Here’s just a quick list of the kind of questions that I hear on a regular basis from folks when we’re having this conversation, can we really use our current practices? What should be our priorities? Where do we start first? Who in the organization should have responsibility and access? The organizational side of these things is oftentimes the bigger challenge than the actual technology side of these things.
Essentially I think probably the most important thing to understand here and perhaps the most heartwarming part of this is the research that we do and the conversations I have indicate that traditional practices for network management still absolutely apply, you still want to be able to do the same kinds of things in this environment that you were doing in the pre-virtualized environment.

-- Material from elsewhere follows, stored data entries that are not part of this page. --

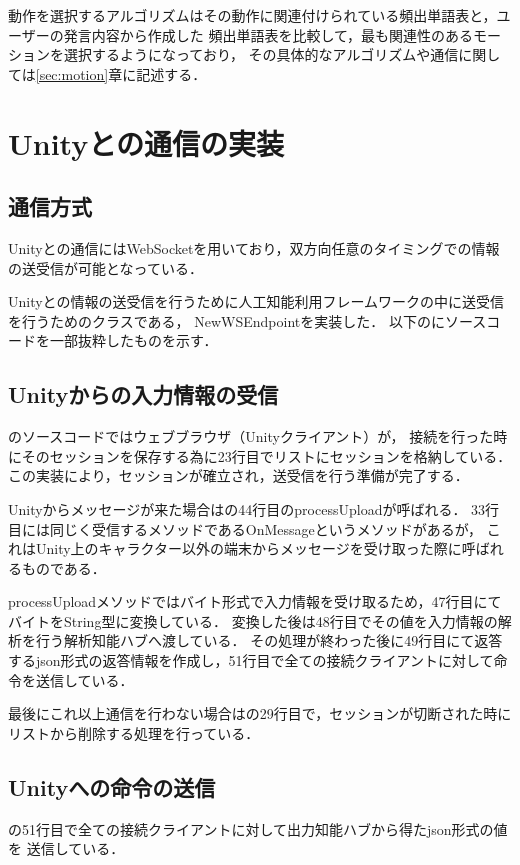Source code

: 動作を選択するアルゴリズムはその動作に関連付けられている頻出単語表と，ユーザーの発言内容から作成した
頻出単語表を比較して，最も関連性のあるモーションを選択するようになっており，
その具体的なアルゴリズムや通信に関しては\ref{sec:motion}章に記述する．
\section{Unityとの通信の実装}
\subsection{通信方式}
Unityとの通信にはWebSocketを用いており，双方向任意のタイミングでの情報の送受信が可能となっている．

Unityとの情報の送受信を行うために人工知能利用フレームワークの中に送受信を行うためのクラスである，
NewWSEndpointを実装した．
以下のにソースコードを一部抜粋したものを示す．


\subsection{Unityからの入力情報の受信}
のソースコードではウェブブラウザ（Unityクライアント）が，
接続を行った時にそのセッションを保存する為に23行目でリストにセッションを格納している．
この実装により，セッションが確立され，送受信を行う準備が完了する．

Unityからメッセージが来た場合はの44行目のprocessUploadが呼ばれる．
33行目には同じく受信するメソッドであるOnMessageというメソッドがあるが，
これはUnity上のキャラクター以外の端末からメッセージを受け取った際に呼ばれるものである．

processUploadメソッドではバイト形式で入力情報を受け取るため，47行目にてバイトをString型に変換している．
変換した後は48行目でその値を入力情報の解析を行う解析知能ハブへ渡している．
その処理が終わった後に49行目にて返答するjson形式の返答情報を作成し，51行目で全ての接続クライアントに対して命令を送信している．

最後にこれ以上通信を行わない場合はの29行目で，セッションが切断された時にリストから削除する処理を行っている．

\subsection{Unityへの命令の送信}
の51行目で全ての接続クライアントに対して出力知能ハブから得たjson形式の値を
送信している．

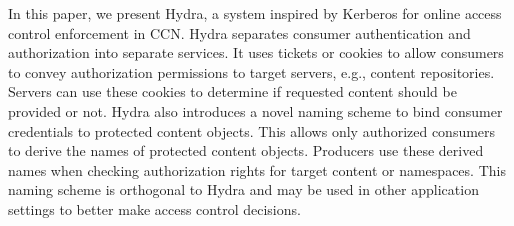 In this paper, we present Hydra, a system inspired by Kerberos for online access control
enforcement in CCN. Hydra separates consumer authentication and authorization into
separate services. It uses tickets or cookies to allow consumers to convey authorization
permissions to target servers, e.g., content repositories. Servers can use these cookies
to determine if requested content should be provided or not. Hydra also introduces a
novel naming scheme to bind consumer credentials to protected content objects. This
allows only authorized consumers to derive the names of protected content objects.
Producers use these derived names when checking authorization rights for target content
or namespaces. This naming scheme is orthogonal to Hydra and may be used in other
application settings to better make access control decisions.
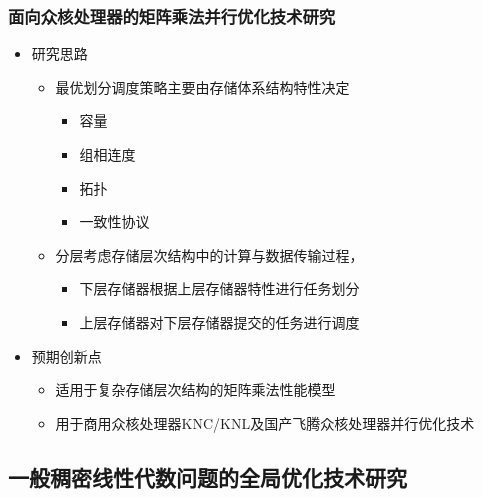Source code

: \documentclass[aspectratio=169]{beamer}
\begin{document}
\begin{frame}
  \frametitle{面向众核处理器的矩阵乘法并行优化技术研究}
  \begin{itemize}
  \item 研究思路
    \begin{itemize}
    \item 最优划分调度策略主要由存储体系结构特性决定
      \begin{itemize}
      \item 容量
      \item 组相连度
      \item 拓扑
      \item 一致性协议
      \end{itemize}
    \item 分层考虑存储层次结构中的计算与数据传输过程，
      \begin{itemize}
      \item 下层存储器根据上层存储器特性进行任务划分
      \item 上层存储器对下层存储器提交的任务进行调度
      \end{itemize}
    \end{itemize}
  \item 预期创新点
    \begin{itemize}
    \item 适用于复杂存储层次结构的矩阵乘法性能模型
    \item 用于商用众核处理器KNC/KNL及国产飞腾众核处理器并行优化技术
    \end{itemize}
  \end{itemize}
\end{frame}


\subsection[全局优化技术研究]{一般稠密线性代数问题的全局优化技术研究}
\end{document}

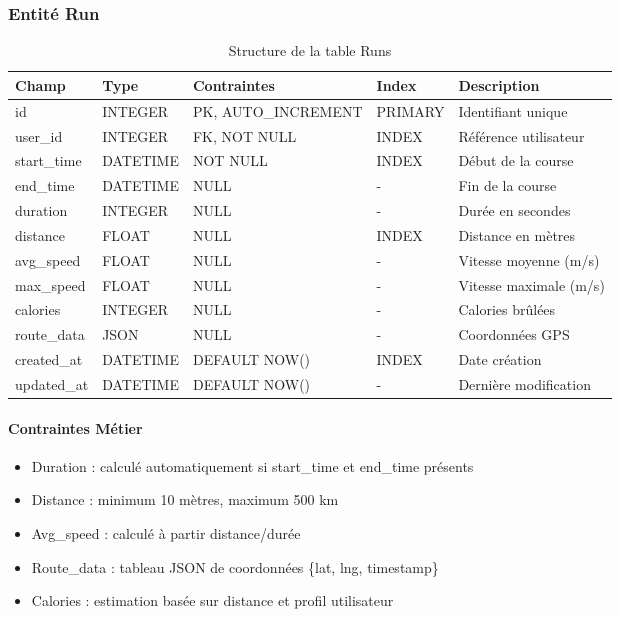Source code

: \subsubsection{Entité Run}

\begin{table}[H]
\centering
\begin{tabular}{|l|l|l|l|p{4cm}|}
\hline
\textbf{Champ} & \textbf{Type} & \textbf{Contraintes} & \textbf{Index} & \textbf{Description} \\
\hline
id & INTEGER & PK, AUTO\_INCREMENT & PRIMARY & Identifiant unique \\
user\_id & INTEGER & FK, NOT NULL & INDEX & Référence utilisateur \\
start\_time & DATETIME & NOT NULL & INDEX & Début de la course \\
end\_time & DATETIME & NULL & - & Fin de la course \\
duration & INTEGER & NULL & - & Durée en secondes \\
distance & FLOAT & NULL & INDEX & Distance en mètres \\
avg\_speed & FLOAT & NULL & - & Vitesse moyenne (m/s) \\
max\_speed & FLOAT & NULL & - & Vitesse maximale (m/s) \\
calories & INTEGER & NULL & - & Calories brûlées \\
route\_data & JSON & NULL & - & Coordonnées GPS \\
created\_at & DATETIME & DEFAULT NOW() & INDEX & Date création \\
updated\_at & DATETIME & DEFAULT NOW() & - & Dernière modification \\
\hline
\end{tabular}
\caption{Structure de la table Runs}
\end{table}

\paragraph{Contraintes Métier}
\begin{itemize}
    \item Duration : calculé automatiquement si start\_time et end\_time présents
    \item Distance : minimum 10 mètres, maximum 500 km
    \item Avg\_speed : calculé à partir distance/durée
    \item Route\_data : tableau JSON de coordonnées \{lat, lng, timestamp\}
    \item Calories : estimation basée sur distance et profil utilisateur
\end{itemize}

Remember, it's not just about the virtualized environment here. You also still have to pay attention to the traditional pre-virtualized technologies because they are an essential part of the whole here. You can see here some research we did just to check in on this and see what priority folks were placing on fairly traditional practices updated here to include what’s different in the virtualized environment.
Clearly 70-80% are saying, “Yeah, we absolutely have to do this,” or, “This is really important still,” traditional kind of things, doing packet-based analysis when you need to for troubleshooting, collecting NetFlow so you can see the ebb and flow of activity. Looking specifically at the virtual switches themselves to understand if they're healthy and performing as expected, and then understanding and mapping the topology as it changes and it relates to both the physical network but also then the virtual network that's being set up, the virtual networks that are being set up as part of these environments.
A little bit more about this, I want to put in context to some degree what we're needing to keep in mind when we think now about the adjustments to make in the tools. The first point here to be made is that these virtual devices and the VMs are software components or software constructs. This creates truly virtual connectivity at times. There are times when there are network flows that are really important to understand from a network operations perspective that never touch the physical network. This pushes you back to realizing that you need some way to see inside hypervisors to understand VM-to-VM communications.
Now most VM-to-VM communications will at some point to reverse a distributed switch or to reverse an external physical switch and you'll be able to at least see what's going on there. But there are cases where that traffic is not visible, so you have to be aware of that as you think about how to adjust and plan for better visibility.
The other big one of course is, and this is the essence of the dynamic nature of these environments, what I like to call vMotion factor. It’s vMotion. It’s also high availability and load balancing technologies that exist in these environments, where essentially the virtual machines, the VMs are moving.
Moving VMs is great from a load balancing perspective, but one of the big challenges really is when you are trying to understand health, track activity, especially when you're trying to troubleshoot a problem knowing where the VM is now is important, but knowing where the VM was when the problem occurred, if you're trying to do this in a retrospective fashion, becomes really essential.
If the VM isn't now where it was when the problem occurred, well you actually aren’t may be looking at the right things to figure out where the source of the issue was. Some historical perspective becomes really important here in terms of recognizing the changes that have been happening from not only a configuration perspective, but also where the VMs are living now versus prior.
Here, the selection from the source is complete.